The dynamics of the wellness trend are influencing various lines of thought about mortality. Today, many aspire to “make death part of their life”.

In the U.K. last year, the Co-Op Funeralcare Media Report cited findings from a survey by YouGov: 93% of women respondents and 91% of the men had contemplated their own mortality, but only 27% had written a will and 81% “hadn’t saved a penny” for their funeral. While the subject is by far the last great taboo of an increasingly post-religious society, the notion of considering its cultural aspects and integrating death into one’s lifestyle is gaining ground.

Rehumanizing death

Death may not be a hot topic on Twitter, but many high-brows (e.g. therapists and researchers), as well as low-brows are seeking to dedramatize it and take a more clear-sighted approach to a subject that has lost much of its human element in recent decades.

In the U.K.last year, the psychologist Julia Samuel published her bestseller “Grief Works”, a guide to grief based on stories about bereavement.
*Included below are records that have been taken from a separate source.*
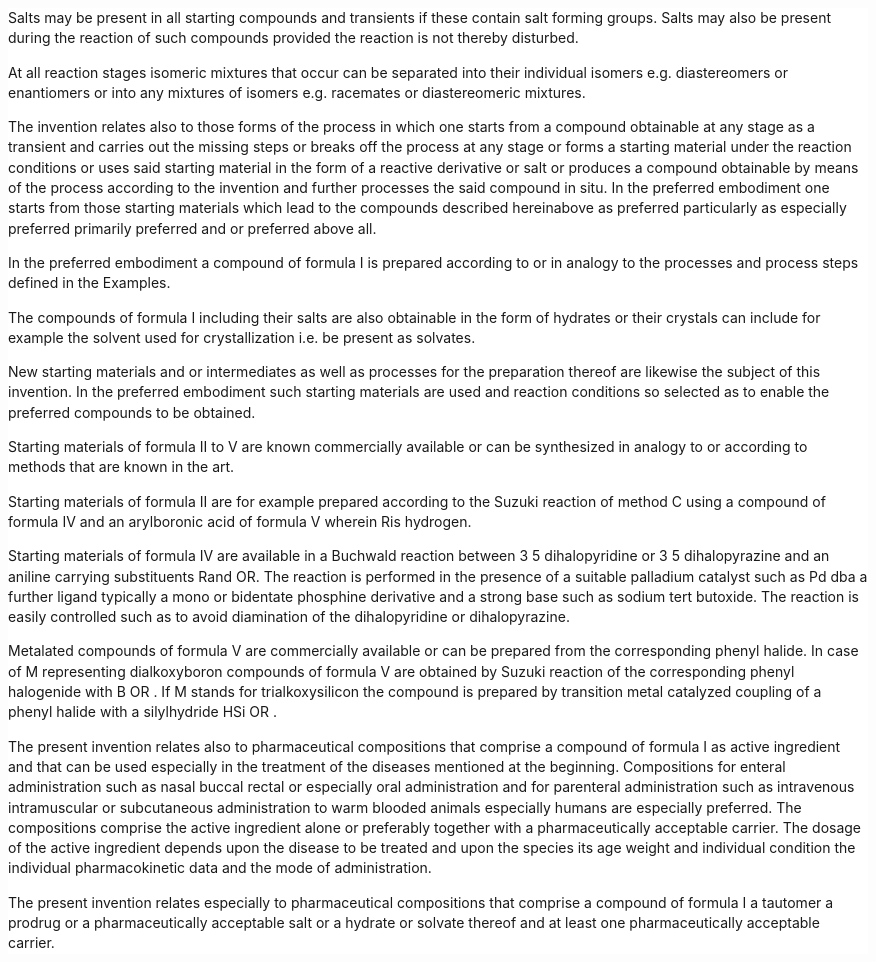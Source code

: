 Salts may be present in all starting compounds and transients if these contain salt forming groups. Salts may also be present during the reaction of such compounds provided the reaction is not thereby disturbed.

At all reaction stages isomeric mixtures that occur can be separated into their individual isomers e.g. diastereomers or enantiomers or into any mixtures of isomers e.g. racemates or diastereomeric mixtures.

The invention relates also to those forms of the process in which one starts from a compound obtainable at any stage as a transient and carries out the missing steps or breaks off the process at any stage or forms a starting material under the reaction conditions or uses said starting material in the form of a reactive derivative or salt or produces a compound obtainable by means of the process according to the invention and further processes the said compound in situ. In the preferred embodiment one starts from those starting materials which lead to the compounds described hereinabove as preferred particularly as especially preferred primarily preferred and or preferred above all.

In the preferred embodiment a compound of formula I is prepared according to or in analogy to the processes and process steps defined in the Examples.

The compounds of formula I including their salts are also obtainable in the form of hydrates or their crystals can include for example the solvent used for crystallization i.e. be present as solvates.

New starting materials and or intermediates as well as processes for the preparation thereof are likewise the subject of this invention. In the preferred embodiment such starting materials are used and reaction conditions so selected as to enable the preferred compounds to be obtained.

Starting materials of formula II to V are known commercially available or can be synthesized in analogy to or according to methods that are known in the art.

Starting materials of formula II are for example prepared according to the Suzuki reaction of method C using a compound of formula IV and an arylboronic acid of formula V wherein Ris hydrogen.

Starting materials of formula IV are available in a Buchwald reaction between 3 5 dihalopyridine or 3 5 dihalopyrazine and an aniline carrying substituents Rand OR. The reaction is performed in the presence of a suitable palladium catalyst such as Pd dba a further ligand typically a mono or bidentate phosphine derivative and a strong base such as sodium tert butoxide. The reaction is easily controlled such as to avoid diamination of the dihalopyridine or dihalopyrazine.

Metalated compounds of formula V are commercially available or can be prepared from the corresponding phenyl halide. In case of M representing dialkoxyboron compounds of formula V are obtained by Suzuki reaction of the corresponding phenyl halogenide with B OR . If M stands for trialkoxysilicon the compound is prepared by transition metal catalyzed coupling of a phenyl halide with a silylhydride HSi OR .

The present invention relates also to pharmaceutical compositions that comprise a compound of formula I as active ingredient and that can be used especially in the treatment of the diseases mentioned at the beginning. Compositions for enteral administration such as nasal buccal rectal or especially oral administration and for parenteral administration such as intravenous intramuscular or subcutaneous administration to warm blooded animals especially humans are especially preferred. The compositions comprise the active ingredient alone or preferably together with a pharmaceutically acceptable carrier. The dosage of the active ingredient depends upon the disease to be treated and upon the species its age weight and individual condition the individual pharmacokinetic data and the mode of administration.

The present invention relates especially to pharmaceutical compositions that comprise a compound of formula I a tautomer a prodrug or a pharmaceutically acceptable salt or a hydrate or solvate thereof and at least one pharmaceutically acceptable carrier.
The author examines how we see and treat death in a day and age marked by the decline of religion, which has left a legacy of traditional, standard rituals.

In the U.S., a number of blogs have tackled this complex subject. Founded by mental health professionals, the blog “What’s Your Grief” provides a wealth of content to help people cope with bereavement (e.g. by conceptualizing progress and understanding cultural conventions) as well as give practical advice.

Joining in this movement to popularize “death positivity” and bring on the “death-care revolution”, former mortician Caitlin Doughty founded The Order of Good Deathan organization advocating a more death-informed society. Her YouTube series “Ask A Mortician” has nearly 800,000 subscribers and uses offbeat humor in educating her audience about mortality-related issues.

The phenomenon is gaining traction, although it has yet to attract large audiences on social platforms like Facebook and Instagram. According to Juliette Cazes founder of the YouTube channel “Le Bizarreum” for French speakers, social networks prefer to marginalize this subject, which is nevertheless gaining attention in other media.

In France, specialized websites are promoting a new outlook on end-of-life issues. “Happy End Life” reports on relevant news, innovations and controversies. Launched on October 31, 2018, the podcast “Mortel” (produced by Nouvelles Ecoutes) has come as a revelation.

Books are also reflecting this trend. In France, “Le jardin des étoiles mortes” by Laure Margerand deals with issues relative to digital death and has gained quite a following. The story is about a protagonist who decides to take revenge on his ex by eliminating every trace of her online presence, becoming a sort of digital undertaker.

It would seem that people are ready to talk about death. Discussion-friendly venues are cropping up, such as the Death Café gatherings that have taken place in 65 countries or the Kid Mai Death Awareness Café in Thailand. The point of these initiatives is to help relieve anxiety, stress and fear about death.

The “positive death” market

This market, worth 20 billion dollars in the U.S., is inspiring a new generation of entrepreneurs. Companies born online have set out to give a new twist to funeral services, heretofore largely confined to tradition and the culture of the final moment. By updating the visual and verbal content of services and presenting clear planning options, they aim to boost the appeal of such services.

This trend is visible at the international level. Nirvana Asia leads the market in South East Asia. In the U.K., has taken advice from SomeOne London and rebranded itself as Beyond, using cheerful colors (mainly yellow) and more appealing language to create a new kind of relationship with funeral service customers.

While some of the advertising has drawn criticism for being deliberately provocative – they borrow from the communication codes of low-cost airlines to pitch their services for this “one-way trip” – it conveys the message that death is no longer something to be swept under the rug, but dealt with by planning ahead, instead of leaving your loved ones to improvise.